Stored dataset items:
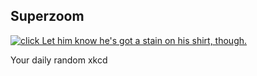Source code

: ## Superzoom
[![*click* Let him know he's got a stain on his shirt, though.](https://imgs.xkcd.com/comics/superzoom.png)](https://xkcd.com/1719/ "*click* Let him know he's got a stain on his shirt, though.")

Your daily random xkcd

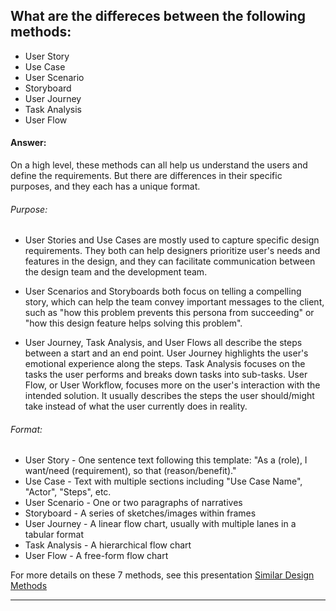## What are the differeces between the following methods: 
* User Story
* Use Case
* User Scenario
* Storyboard 
* User Journey
* Task Analysis
* User Flow


#### Answer:
On a high level, these methods can all help us understand the users and define the requirements. But there are differences in their specific purposes, and they each has a unique format. 

###### Purpose:
* User Stories and Use Cases are mostly used to capture specific design requirements. They both can help designers prioritize user's needs and features in the design, and they can facilitate communication between the design team and the development team.

* User Scenarios and Storyboards both focus on telling a compelling story, which can help the team convey important messages to the client, such as "how this problem prevents this persona from succeeding" or "how this design feature helps solving this problem". 

* User Journey, Task Analysis, and User Flows all describe the steps between a start and an end point. User Journey highlights the user's emotional experience along the steps. Task Analysis focuses on the tasks the user performs and breaks down tasks into sub-tasks. User Flow, or User Workflow, focuses more on the user's interaction with the intended solution. It usually describes the steps the user should/might take instead of what the user currently does in reality.


###### Format:
* User Story - One sentence text following this template: "As a (role), I want/need (requirement), so that (reason/benefit)."
* Use Case - Text with multiple sections including "Use Case Name", "Actor", "Steps", etc.
* User Scenario - One or two paragraphs of narratives
* Storyboard - A series of sketches/images within frames
* User Journey - A linear flow chart, usually with multiple lanes in a tabular format
* Task Analysis - A hierarchical flow chart
* User Flow - A free-form flow chart


For more details on these 7 methods, see this presentation [Similar Design Methods](https://invis.io/8ADPQ09QX)

---
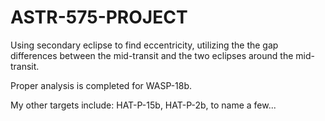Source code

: # ASTR-575-PROJECT

Using secondary eclipse to find eccentricity, utilizing the the gap differences between the mid-transit and the two eclipses around the mid-transit.

Proper analysis is completed for WASP-18b.

My other targets include: HAT-P-15b, HAT-P-2b, to name a few...

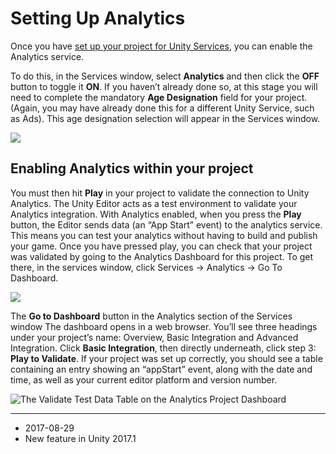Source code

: # Setting Up Analytics
Once you have [set up your project for Unity Services](https://docs.unity3d.com/Manual/SettingUpProjectServices.html), you can enable the Analytics service.

To do this, in the Services window, select __Analytics__ and then click the __OFF__ button to toggle it __ON__. If you haven’t already done so, at this stage you will need to complete the mandatory __Age Designation__ field for your project. (Again, you may have already done this for a different Unity Service, such as Ads). This age designation selection will appear in the Services window.

 
![](../uploads/Main/AnalyticsSetup1.png)

## Enabling Analytics within your project

You must then hit __Play__ in your project to validate the connection to Unity Analytics.
The Unity Editor acts as a test environment to validate your Analytics integration. With Analytics enabled, when you press the __Play__ button, the Editor sends data (an “App Start” event) to the analytics service. This means you can test your analytics without having to build and publish your game.
Once you have pressed play, you can check that your project was validated by going to the Analytics Dashboard for this project. To get there, in the services window, click Services -> Analytics -> Go To Dashboard.


![](../uploads/Main/AnalyticsSetup2.png)

 
The __Go to Dashboard__ button in the Analytics section of the Services window
The dashboard opens in a web browser. You’ll see three headings under your project’s name: Overview, Basic Integration and Advanced Integration. Click **Basic Integration**, then directly underneath, click step 3: __Play to Validate__. If your project was set up correctly, you should see a table containing an entry showing an “appStart” event, along with the date and time, as well as your current editor platform and version number.


![The Validate Test Data Table on the Analytics Project Dashboard](../uploads/Main/AnalyticsSetup3.png)

---
* <span class="page-edit">2017-08-29  <!-- include IncludeTextNewPageYesEdit --></span>
* <span class="page-history">New feature in Unity 2017.1</span>


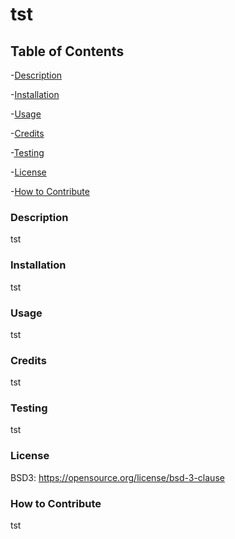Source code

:  # tst

## Table of Contents

-[Description](#description)

-[Installation](#installation)

-[Usage](#usage)

-[Credits](#credits)

-[Testing](#testing)

-[License](#license)

-[How to Contribute](#how-to-contribute)

### Description

tst

### Installation

tst

### Usage

tst

### Credits

tst

### Testing

tst

### License

BSD3: https://opensource.org/license/bsd-3-clause

### How to Contribute

tst
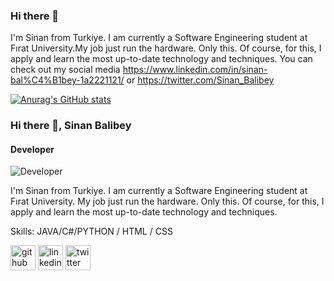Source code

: ### Hi there 👋

I'm Sinan from Turkiye. I am currently a Software Engineering student at Fırat University.My job just  run the hardware. Only this. Of course, for this, I apply and learn the most up-to-date technology and techniques. You can check out my social media https://www.linkedin.com/in/sinan-bal%C4%B1bey-1a2221121/ or https://twitter.com/Sinan_Balibey 

[![Anurag's GitHub stats](https://github-readme-stats.vercel.app/api?username=sinanbalibey)](https://github.com/anuraghazra/github-readme-stats)

### Hi there 👋, Sinan Balibey
#### Developer
![Developer](https://twitter.com/Sinan_Balibey)

I'm Sinan from Turkiye. I am currently a Software Engineering student at Fırat University. My job just run the hardware. Only this. Of course, for this, I apply and learn the most up-to-date technology and techniques.

Skills: JAVA/C#/PYTHON / HTML / CSS

[<img src='https://cdn.jsdelivr.net/npm/simple-icons@3.0.1/icons/github.svg' alt='github' height='40'>](https://github.com/sinanbalibey)  [<img src='https://cdn.jsdelivr.net/npm/simple-icons@3.0.1/icons/linkedin.svg' alt='linkedin' height='40'>](https://www.linkedin.com/in/sinan-balıbey-1a2221121/)  [<img src='https://cdn.jsdelivr.net/npm/simple-icons@3.0.1/icons/twitter.svg' alt='twitter' height='40'>](https://twitter.com/Sinan_Balibey)  

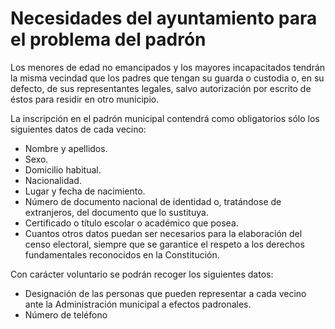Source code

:# Necesidades del ayuntamiento para el problema del padrón

<p>Los menores de edad no emancipados y los mayores incapacitados tendrán la misma vecindad  que  los  padres  que  tengan  su  guarda  o  custodia  o,  en  su  defecto,  de  sus representantes legales, salvo autorización por escrito de éstos para residir en otro municipio.</p>
<p>La inscripción en el padrón municipal contendrá como obligatorios sólo los siguientes datos de cada vecino:
<ul>
<li>Nombre y apellidos.</li>
<li>Sexo.</li>
<li>Domicilio habitual.</li>
<li>Nacionalidad.</li>
<li>Lugar y fecha de nacimiento.</li>
<li>Número  de  documento  nacional  de  identidad  o,  tratándose  de  extranjeros,  del documento que lo sustituya.</li>
<li>Certificado o título escolar o académico que posea.</li>
<li>Cuantos otros datos puedan ser necesarios para la elaboración del censo electoral, siempre  que  se  garantice  el  respeto  a  los  derechos  fundamentales  reconocidos  en  la Constitución.</li>
</ul>
</p>
<p>Con carácter voluntario se podrán recoger los siguientes datos:
<ul>
<li>Designación  de  las  personas  que  pueden  representar  a  cada  vecino  ante  la Administración municipal a efectos padronales.</li>
<li>Número de teléfono</li>
</ul>
</p>
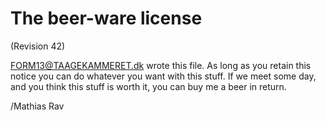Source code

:# The beer-ware license

(Revision 42)

<FORM13@TAAGEKAMMERET.dk> wrote this file. As long as you retain this notice
you can do whatever you want with this stuff. If we meet some day, and you
think this stuff is worth it, you can buy me a beer in return.

/Mathias Rav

## Exercise brief
Above are the records; report each line in them that includes the word "span".

## Written answer
* <span class="page-edit">2017-08-29  <!-- include IncludeTextNewPageYesEdit --></span>
* <span class="page-history">New feature in Unity 2017.1</span>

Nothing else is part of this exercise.